His visual exploration of space was a patchwork of many windows opened onto their own spaces. His multiplicity of viewpoints was far from the conventional vanishing-point perspective of Renaissance paintings. On the other hand, although his paintings clearly relate to the free, abstract movements of paint and form seen on the surfaces of works by artists like Pollock, Kline, and De Kooning, Rauschenberg lacked their intensity. In fact, his work questioned that intensity. In one daringly symbolic act, he erased a De Kooning drawing, framing and exhibiting the result.

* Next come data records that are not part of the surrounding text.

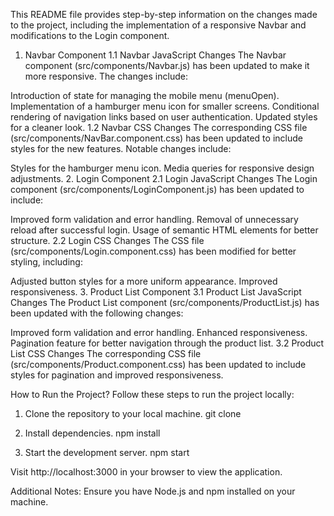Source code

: This README file provides step-by-step information on the changes made to the project, including the implementation of a responsive Navbar and modifications to the Login component.

1. Navbar Component
1.1 Navbar JavaScript Changes
The Navbar component (src/components/Navbar.js) has been updated to make it more responsive. The changes include:

Introduction of state for managing the mobile menu (menuOpen).
Implementation of a hamburger menu icon for smaller screens.
Conditional rendering of navigation links based on user authentication.
Updated styles for a cleaner look.
1.2 Navbar CSS Changes
The corresponding CSS file (src/components/NavBar.component.css) has been updated to include styles for the new features. Notable changes include:

Styles for the hamburger menu icon.
Media queries for responsive design adjustments.
2. Login Component
2.1 Login JavaScript Changes
The Login component (src/components/LoginComponent.js) has been updated to include:

Improved form validation and error handling.
Removal of unnecessary reload after successful login.
Usage of semantic HTML elements for better structure.
2.2 Login CSS Changes
The CSS file (src/components/Login.component.css) has been modified for better styling, including:

Adjusted button styles for a more uniform appearance.
Improved responsiveness.
3. Product List Component
3.1 Product List JavaScript Changes
The Product List component (src/components/ProductList.js) has been updated with the following changes:

Improved form validation and error handling.
Enhanced responsiveness.
Pagination feature for better navigation through the product list.
3.2 Product List CSS Changes
The corresponding CSS file (src/components/Product.component.css) has been updated to include styles for pagination and improved responsiveness.

How to Run the Project?
Follow these steps to run the project locally:

1. Clone the repository to your local machine.
git clone <repository-url>

2. Install dependencies.
npm install

3. Start the development server.
npm start

Visit http://localhost:3000 in your browser to view the application.

Additional Notes:
Ensure you have Node.js and npm installed on your machine.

In his own work, he sidestepped the burning issue of the "figurative" versus the "abstract" as irrelevant. He was abstract when he wanted to be, and he introduced recognizable images when he chose to. His often very large canvases were assemblages of silk-screened photographic images of parachutists, helicopters, birds, the swell of the ocean, the Manhattan skyline, the American flag, sailboats, Merce Cunningham dancers, President Kennedy, Sunkist oranges - you name it. No hierarchy was evident in all this - old master art was on par with a New York stop sign, and either might be upside-down. Intervals between the recognizable images often consisted of brushed-on paint, which loosely tied everything together. Above all, nothing in a Rauschenberg is static. Like a cyclist, the artist maintains balance by motion.
One of Rauschenberg's 1960s "silkscreen paintings" was titled "Bicycle," yet no bicycle can be found. The viewer can apply the title as he imagines. Two bicycle images can be seen in the poster here, made in 1991 for an exhibition of his work in Zurich, Switzerland. Movement, balance, and airiness are implied. An artist's vision is still going strong.
• Rauschenberg's posters are on exhibition at the Los Angeles County Museum of Art through June 12.